Naturalmente, esta atitude “garante”, por assim dizer, certa viabilidade e qualidade ao trabalho desempenhado, no caso, o do terapeuta. Ao se encontrar “na zona do tratamento”, com o foco centrado, a tomada de decisões se torna mais clara e o espaço para se ouvir toda sorte de intuições é significativamente ampliado. Mas, ainda há um “que” de utilitarismo, de intenção, contido nesse comportamento: deve-se ter presença para alcançar melhor resultado! Seria possível não ter alguma “meta” a ser cumprida em uma atividade terapêutica?
Talvez a questão não seja a de ter ou não uma meta, mas a de se agarrar a estas “versus” vivenciá-las. Quero dizer, sempre se pode dizer que por trás da atitude mais desinteressada possível há um interesse particular – aliás, tal é o método clássico dos moralistas de todos os tempos, i.e., encontrar interesses mesquinhos por detrás de atitudes “inocentes”. Sim, há uma impossibilidade de nos desprendermos de nossas emoções, expectativas e desejos parciais – i.e., polarizados – seja no ambiente terapêutico, seja alhures, mas pode-se manter uma relação menos apegada, menos identificada, com as expectativas, intenções, desejos e agendas da vida cotidiana. (circulação de pensamentos, de energia..)

Motivação e entusiasmo; cotidiano e contemplação
Atuar com um objetivo não é, assim, exatamente o “problema”, mas sim confundir determinado objetivo com a razão única de ser da ação – afinal, não controlamos o resultado de nossas atitudes. Agir unicamente em torno de um objetivo fixo seria uma espécie de estagnação de energia; a ação única e exclusivamente motivada para um fim se equivale à ação orientada por um desejo, uma falta, um vazio, um lapso, no caso, o da saúde do paciente (seja lá o que isso for).
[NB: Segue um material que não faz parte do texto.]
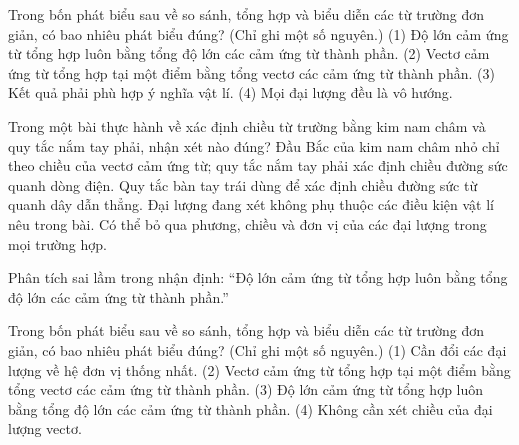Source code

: \begin{ex}
Trong bốn phát biểu sau về so sánh, tổng hợp và biểu diễn các từ trường đơn giản, có bao nhiêu phát biểu đúng? (Chỉ ghi một số nguyên.) (1) Độ lớn cảm ứng từ tổng hợp luôn bằng tổng độ lớn các cảm ứng từ thành phần. (2) Vectơ cảm ứng từ tổng hợp tại một điểm bằng tổng vectơ các cảm ứng từ thành phần. (3) Kết quả phải phù hợp ý nghĩa vật lí. (4) Mọi đại lượng đều là vô hướng.
\end{ex}

\begin{ex}
Trong một bài thực hành về xác định chiều từ trường bằng kim nam châm và quy tắc nắm tay phải, nhận xét nào đúng?
\choice
{\True Đầu Bắc của kim nam châm nhỏ chỉ theo chiều của vectơ cảm ứng từ; quy tắc nắm tay phải xác định chiều đường sức quanh dòng điện.}
{Quy tắc bàn tay trái dùng để xác định chiều đường sức từ quanh dây dẫn thẳng.}
{Đại lượng đang xét không phụ thuộc các điều kiện vật lí nêu trong bài.}
{Có thể bỏ qua phương, chiều và đơn vị của các đại lượng trong mọi trường hợp.}
\end{ex}

\begin{bt}
Phân tích sai lầm trong nhận định: “Độ lớn cảm ứng từ tổng hợp luôn bằng tổng độ lớn các cảm ứng từ thành phần.”
\end{bt}

\begin{ex}
Trong bốn phát biểu sau về so sánh, tổng hợp và biểu diễn các từ trường đơn giản, có bao nhiêu phát biểu đúng? (Chỉ ghi một số nguyên.) (1) Cần đổi các đại lượng về hệ đơn vị thống nhất. (2) Vectơ cảm ứng từ tổng hợp tại một điểm bằng tổng vectơ các cảm ứng từ thành phần. (3) Độ lớn cảm ứng từ tổng hợp luôn bằng tổng độ lớn các cảm ứng từ thành phần. (4) Không cần xét chiều của đại lượng vectơ.
\end{ex}

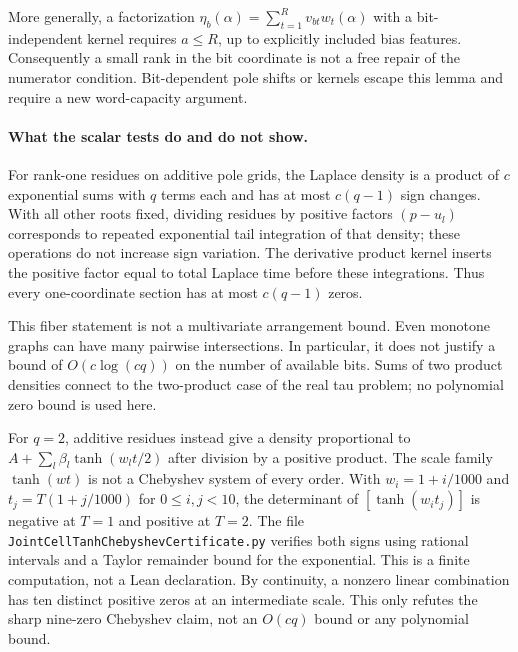 \documentclass{article}
\begin{document}
More generally, a factorization
$\eta_b(\alpha)=\sum_{t=1}^R v_{bt}w_t(\alpha)$ with a bit-independent
kernel requires $a\le R$, up to explicitly included bias features.
Consequently a small rank in the bit coordinate is not a free repair of
the numerator condition. Bit-dependent pole shifts or kernels escape
this lemma and require a new word-capacity argument.

\paragraph{What the scalar tests do and do not show.}
For rank-one residues on additive pole grids, the Laplace density is a
product of $c$ exponential sums with $q$ terms each and has at most
$c(q-1)$ sign changes. With all other roots fixed, dividing residues by
positive factors $(p-u_l)$ corresponds to repeated exponential tail
integration of that density; these operations do not increase sign
variation. The derivative product kernel inserts the positive factor
equal to total Laplace time before these integrations. Thus every
one-coordinate section has at most $c(q-1)$ zeros.

This fiber statement is not a multivariate arrangement bound. Even
monotone graphs can have many pairwise intersections. In particular, it
does not justify a bound of $O(c\log(cq))$ on the number of available
bits. Sums of two product densities connect to the two-product case of
the real tau problem; no polynomial zero bound is used here.

For $q=2$, additive residues instead give a density proportional to
$A+\sum_l\beta_l\tanh(w_lt/2)$ after division by a positive product.
The scale family $\tanh(wt)$ is not a Chebyshev system of every order.
With $w_i=1+i/1000$ and $t_j=T(1+j/1000)$ for $0\le i,j<10$, the
determinant of $[\tanh(w_it_j)]$ is negative at $T=1$ and positive at
$T=2$. The file \texttt{JointCellTanhChebyshevCertificate.py} verifies
both signs using rational intervals and a Taylor remainder bound for the
exponential. This is a finite computation, not a Lean declaration. By
continuity, a nonzero linear combination has ten distinct positive
zeros at an intermediate scale. This only refutes the sharp nine-zero
Chebyshev claim, not an $O(cq)$ bound or any polynomial bound.
\end{document}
E como não crer que a obsessão por bons resultados, enquanto único motivo da ação, também não se fundamenta em uma constante necessidade de auto-afirmação?
É certo que, em termos pragmáticos, um terapeuta faz uso de métodos para “curar” o paciente; há ai uma relação de causa e efeito. O terapeuta precisa de sobreviver, ganhar dinheiro, e o faz através da obtenção de resultados – i.e., ele “causa”, produz certo estado de coisas e assim é recompensado pelo serviço. Nunca é demais repetir o que foi dito anteriormente: possivelmente toda ação humana está impregnada de motivos similares aos aqui mencionados, que por sua vez estão entremeados de emoções e considerações as mais diversas.
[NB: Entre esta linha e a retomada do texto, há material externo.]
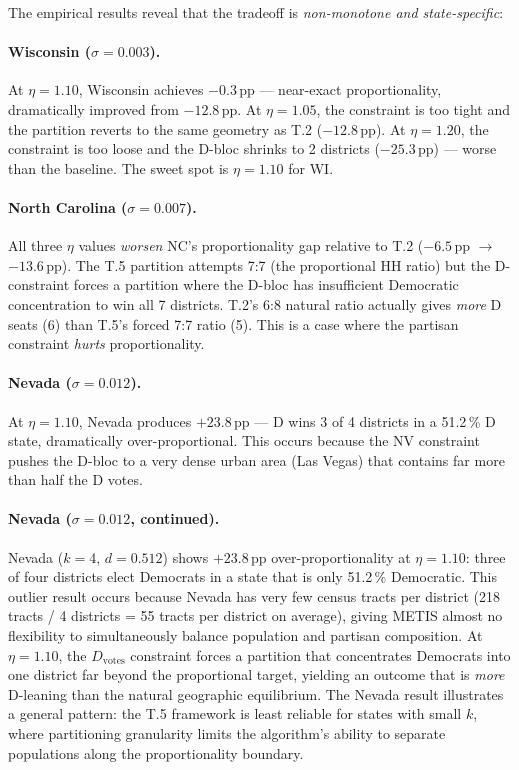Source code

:The empirical results reveal that the tradeoff is \emph{non-monotone and state-specific}:

\paragraph{Wisconsin ($\sigma = 0.003$).}
At $\eta = 1.10$, Wisconsin achieves $-0.3$\,pp --- near-exact proportionality,
dramatically improved from $-12.8$\,pp.
At $\eta = 1.05$, the constraint is too tight and the partition reverts to the
same geometry as T.2 ($-12.8$\,pp).
At $\eta = 1.20$, the constraint is too loose and the D-bloc shrinks to
2 districts ($-25.3$\,pp) --- worse than the baseline.
The sweet spot is $\eta = 1.10$ for WI.

\paragraph{North Carolina ($\sigma = 0.007$).}
All three $\eta$ values \emph{worsen} NC's proportionality gap relative to T.2
($-6.5$\,pp $\to$ $-13.6$\,pp).
The T.5 partition attempts 7:7 (the proportional HH ratio) but the D-constraint
forces a partition where the D-bloc has insufficient Democratic concentration
to win all 7 districts.
T.2's 6:8 natural ratio actually gives \emph{more} D seats (6) than T.5's
forced 7:7 ratio (5).
This is a case where the partisan constraint \emph{hurts} proportionality.

\paragraph{Nevada ($\sigma = 0.012$).}
At $\eta = 1.10$, Nevada produces $+23.8$\,pp --- D wins 3 of 4 districts in
a 51.2\,\% D state, dramatically over-proportional.
This occurs because the NV constraint pushes the D-bloc to a very dense urban
area (Las Vegas) that contains far more than half the D votes.

\paragraph{Nevada ($\sigma = 0.012$, continued).}
Nevada ($k = 4$, $d = 0.512$) shows $+23.8$\,pp over-proportionality at
$\eta = 1.10$: three of four districts elect Democrats in a state that is only
51.2\,\% Democratic.
This outlier result occurs because Nevada has very few census tracts per
district (218 tracts / 4 districts = 55 tracts per district on average),
giving METIS almost no flexibility to simultaneously balance population and
partisan composition.
At $\eta = 1.10$, the $D_{\text{votes}}$ constraint forces a partition that
concentrates Democrats into one district far beyond the proportional target,
yielding an outcome that is \emph{more} D-leaning than the natural geographic
equilibrium.
The Nevada result illustrates a general pattern: the T.5 framework is least
reliable for states with small $k$, where partitioning granularity limits the
algorithm's ability to separate populations along the proportionality boundary.

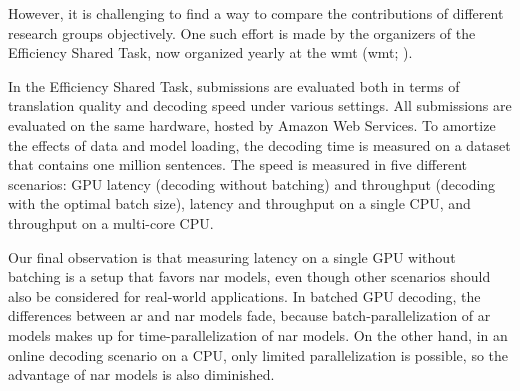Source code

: However, it is challenging to find a way to compare the contributions of
different research groups objectively. One such effort is made by the
organizers of the Efficiency Shared Task, now organized yearly at the \acl{wmt}
(\acs{wmt}; \citealp{heafield-etal-2020-findings,
  heafield-etal-2021-findings}).

In the Efficiency Shared Task, submissions are evaluated both in terms of
translation quality and decoding speed under various settings. All submissions
are evaluated on the same hardware, hosted by Amazon Web Services.  To amortize
the effects of data and model loading, the decoding time is measured on a
dataset that contains one million sentences. The speed is measured in five
different scenarios: GPU latency (decoding without batching) and throughput
(decoding with the optimal batch size), latency and throughput on a single CPU,
and throughput on a multi-core CPU. 

Our final observation is that measuring latency on a single GPU without
batching is a setup that favors \ac{nar} models, even though other scenarios
should also be considered for real-world applications. In batched GPU decoding,
the differences between \ac{ar} and \ac{nar} models fade, because
batch-parallelization of \ac{ar} models makes up for time-parallelization of
\ac{nar} models. On the other hand, in an online decoding scenario on a CPU,
only limited parallelization is possible, so the advantage of \ac{nar} models
is also diminished.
Em um nível pragmático, há portanto a eleição, por parte do terapeuta, de “coisas a fazer” e de “resultados a se obter”, isto é, há a eleição de um programa humanista – um fim, um ideal, uma meta, um telos, tal como a “saúde”, o “esclarecimento/iluminação” do paciente, etc. Da mesma forma, em um nível cotidiano, as leis de causa e efeito regem o comportamento – “se colocarmos uma agulha aqui e outra ali, possivelmente o paciente irá melhorar” – nós temos controle relativo das situações e do desenrolar das ações. Longe de ser errado, talvez seja impossível não vivenciar tais crenças, mas há uma diferença substancial entre vivenciá-las, deixá-las fluir por nós, e por outro lado, nos identificarmos, nos apegarmos a elas.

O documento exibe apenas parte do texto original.